<<<<
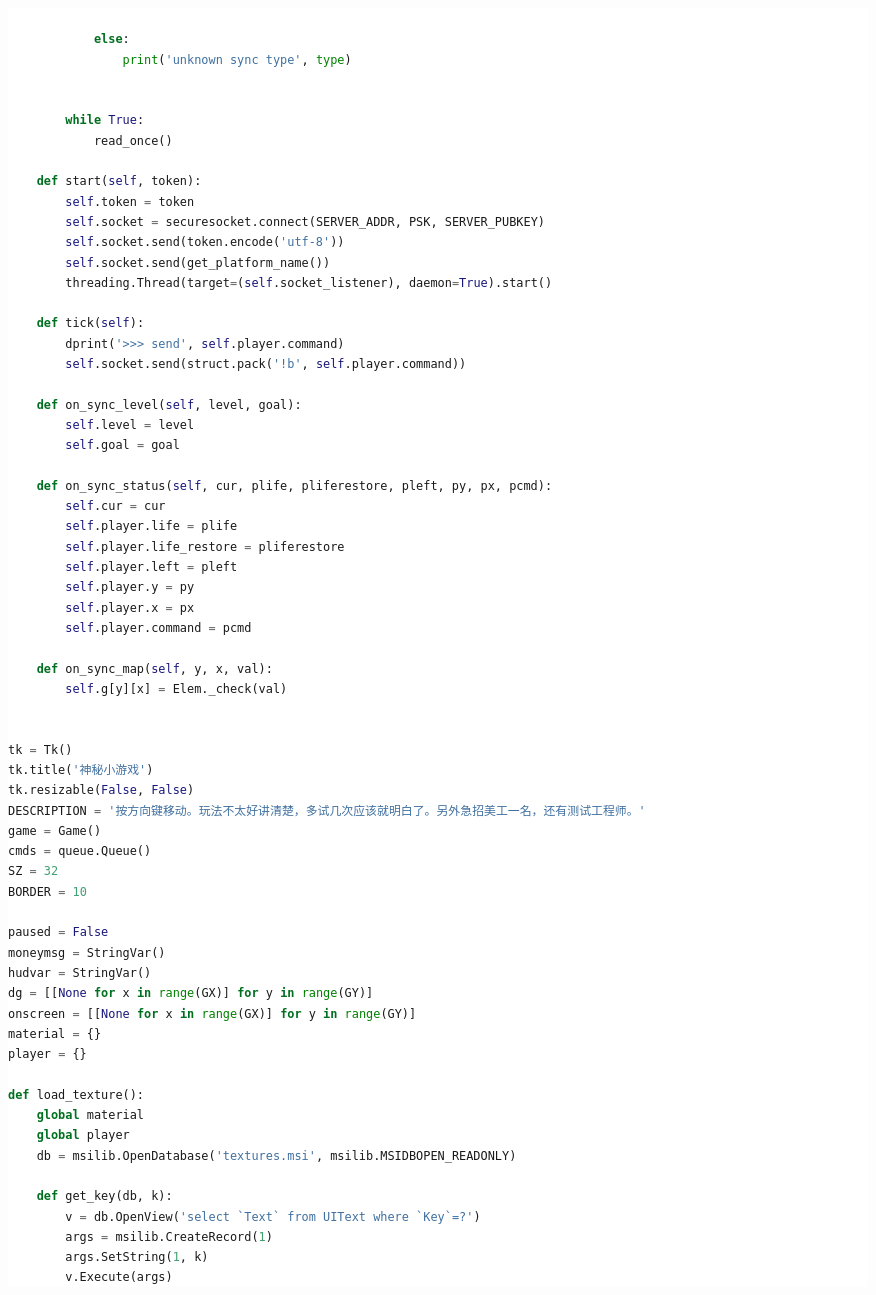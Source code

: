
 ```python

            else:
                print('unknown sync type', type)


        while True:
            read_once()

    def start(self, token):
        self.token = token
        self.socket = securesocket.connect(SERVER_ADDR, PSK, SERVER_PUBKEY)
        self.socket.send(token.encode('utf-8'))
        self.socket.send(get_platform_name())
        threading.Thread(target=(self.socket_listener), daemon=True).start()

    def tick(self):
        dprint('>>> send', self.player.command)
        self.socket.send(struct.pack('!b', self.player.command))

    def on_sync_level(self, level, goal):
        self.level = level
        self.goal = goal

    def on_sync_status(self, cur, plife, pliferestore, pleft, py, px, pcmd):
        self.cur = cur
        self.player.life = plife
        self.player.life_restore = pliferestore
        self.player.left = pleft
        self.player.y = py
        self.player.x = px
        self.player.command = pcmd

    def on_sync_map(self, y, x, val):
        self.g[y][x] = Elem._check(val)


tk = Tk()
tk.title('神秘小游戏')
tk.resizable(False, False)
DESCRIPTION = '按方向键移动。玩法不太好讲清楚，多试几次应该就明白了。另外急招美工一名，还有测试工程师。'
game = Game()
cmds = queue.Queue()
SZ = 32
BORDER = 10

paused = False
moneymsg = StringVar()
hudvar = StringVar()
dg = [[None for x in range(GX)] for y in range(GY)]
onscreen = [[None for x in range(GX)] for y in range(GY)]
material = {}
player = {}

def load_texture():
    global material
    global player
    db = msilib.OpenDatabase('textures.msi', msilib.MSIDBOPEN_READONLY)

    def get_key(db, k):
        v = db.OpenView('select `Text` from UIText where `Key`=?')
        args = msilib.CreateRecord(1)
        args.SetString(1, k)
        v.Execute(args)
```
>>>>
<<<<
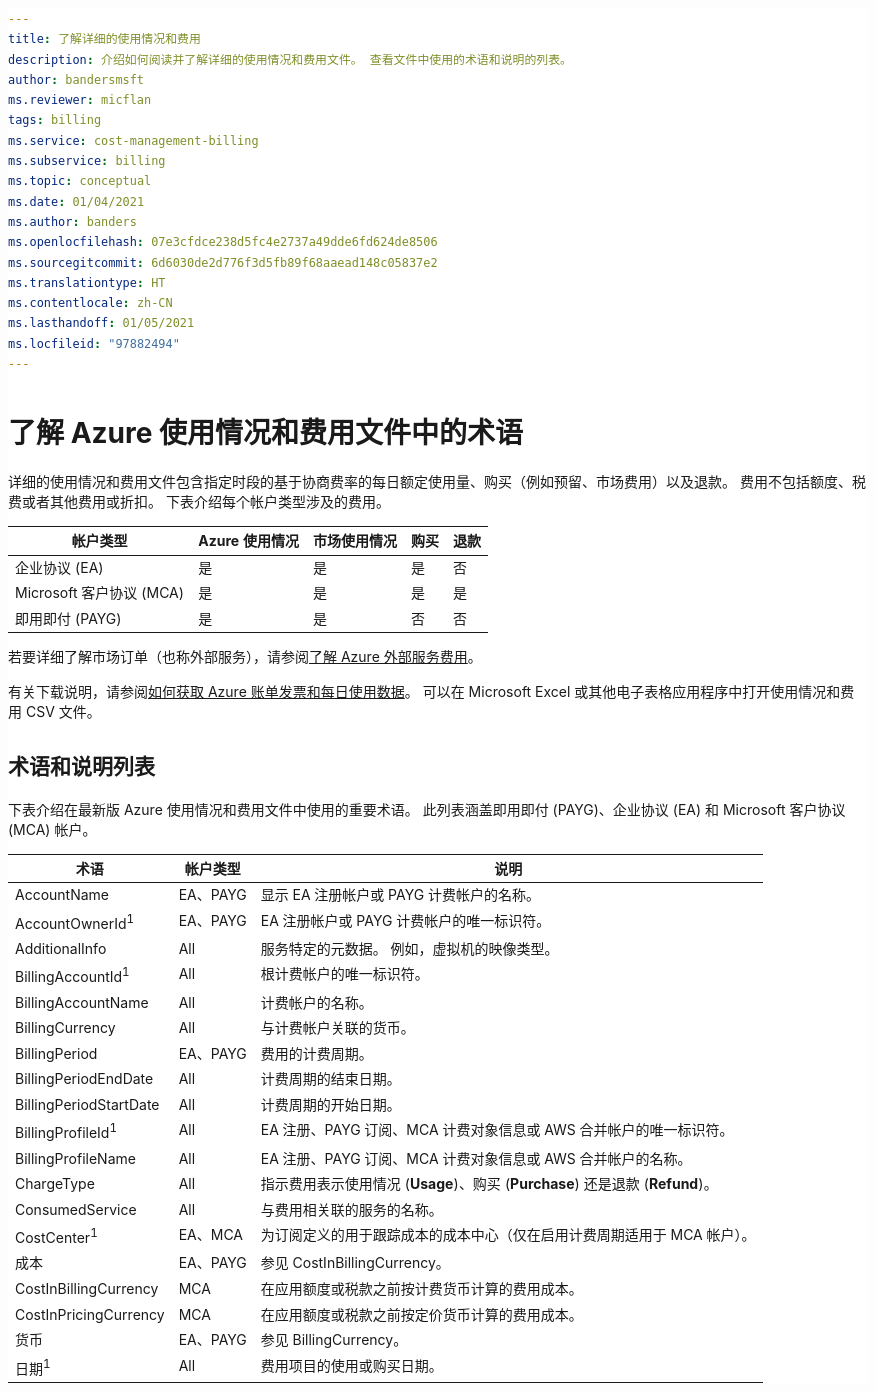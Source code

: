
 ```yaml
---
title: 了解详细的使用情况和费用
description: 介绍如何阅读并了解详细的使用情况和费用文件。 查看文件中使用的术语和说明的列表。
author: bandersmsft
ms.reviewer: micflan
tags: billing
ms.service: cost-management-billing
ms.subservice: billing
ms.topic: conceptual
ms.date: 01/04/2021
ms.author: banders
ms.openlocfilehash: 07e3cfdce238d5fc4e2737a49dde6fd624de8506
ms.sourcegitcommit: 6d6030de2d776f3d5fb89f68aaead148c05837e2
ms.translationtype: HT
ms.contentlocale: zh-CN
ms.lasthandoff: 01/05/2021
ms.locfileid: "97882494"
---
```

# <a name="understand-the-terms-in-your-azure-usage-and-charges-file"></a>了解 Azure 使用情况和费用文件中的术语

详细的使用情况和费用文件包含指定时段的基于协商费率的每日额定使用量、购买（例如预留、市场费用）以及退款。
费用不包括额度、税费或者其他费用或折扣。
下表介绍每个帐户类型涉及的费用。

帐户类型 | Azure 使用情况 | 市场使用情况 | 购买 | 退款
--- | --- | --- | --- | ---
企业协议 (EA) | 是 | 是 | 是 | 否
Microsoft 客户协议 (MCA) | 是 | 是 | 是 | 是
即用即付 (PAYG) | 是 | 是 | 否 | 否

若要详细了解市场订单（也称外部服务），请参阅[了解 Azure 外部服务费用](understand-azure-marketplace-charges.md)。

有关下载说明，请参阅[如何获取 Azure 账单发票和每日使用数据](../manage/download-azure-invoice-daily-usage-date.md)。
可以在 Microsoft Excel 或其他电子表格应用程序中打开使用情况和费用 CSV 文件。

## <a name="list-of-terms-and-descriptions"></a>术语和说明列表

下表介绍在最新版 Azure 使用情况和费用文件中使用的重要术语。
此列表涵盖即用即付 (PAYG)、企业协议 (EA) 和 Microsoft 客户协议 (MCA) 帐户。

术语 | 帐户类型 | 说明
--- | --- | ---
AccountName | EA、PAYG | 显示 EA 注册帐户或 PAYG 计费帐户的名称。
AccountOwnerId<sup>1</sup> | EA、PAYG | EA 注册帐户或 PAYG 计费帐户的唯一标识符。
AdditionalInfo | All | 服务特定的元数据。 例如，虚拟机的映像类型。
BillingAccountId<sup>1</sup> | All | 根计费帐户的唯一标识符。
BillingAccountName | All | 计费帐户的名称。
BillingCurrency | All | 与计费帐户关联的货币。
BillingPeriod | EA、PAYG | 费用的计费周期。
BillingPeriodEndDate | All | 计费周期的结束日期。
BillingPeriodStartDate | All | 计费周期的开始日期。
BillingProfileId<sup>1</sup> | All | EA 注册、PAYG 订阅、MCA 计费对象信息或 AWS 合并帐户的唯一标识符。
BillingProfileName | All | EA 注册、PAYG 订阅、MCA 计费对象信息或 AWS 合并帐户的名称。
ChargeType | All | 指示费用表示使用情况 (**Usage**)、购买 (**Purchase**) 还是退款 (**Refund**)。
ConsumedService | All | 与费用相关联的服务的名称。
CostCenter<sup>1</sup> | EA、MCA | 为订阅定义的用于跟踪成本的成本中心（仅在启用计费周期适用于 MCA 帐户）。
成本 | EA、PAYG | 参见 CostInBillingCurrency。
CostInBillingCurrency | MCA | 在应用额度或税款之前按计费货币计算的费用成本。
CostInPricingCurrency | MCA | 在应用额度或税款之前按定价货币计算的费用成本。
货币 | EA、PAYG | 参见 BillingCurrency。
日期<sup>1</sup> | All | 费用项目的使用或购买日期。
>>>>
### PROBLEM REQUIREMENTS
Copy out each line of the data that holds the string "send".

### SOLVED EXERCISE
        self.socket.send(token.encode('utf-8'))
        self.socket.send(get_platform_name())
        dprint('>>> send', self.player.command)
        self.socket.send(struct.pack('!b', self.player.command))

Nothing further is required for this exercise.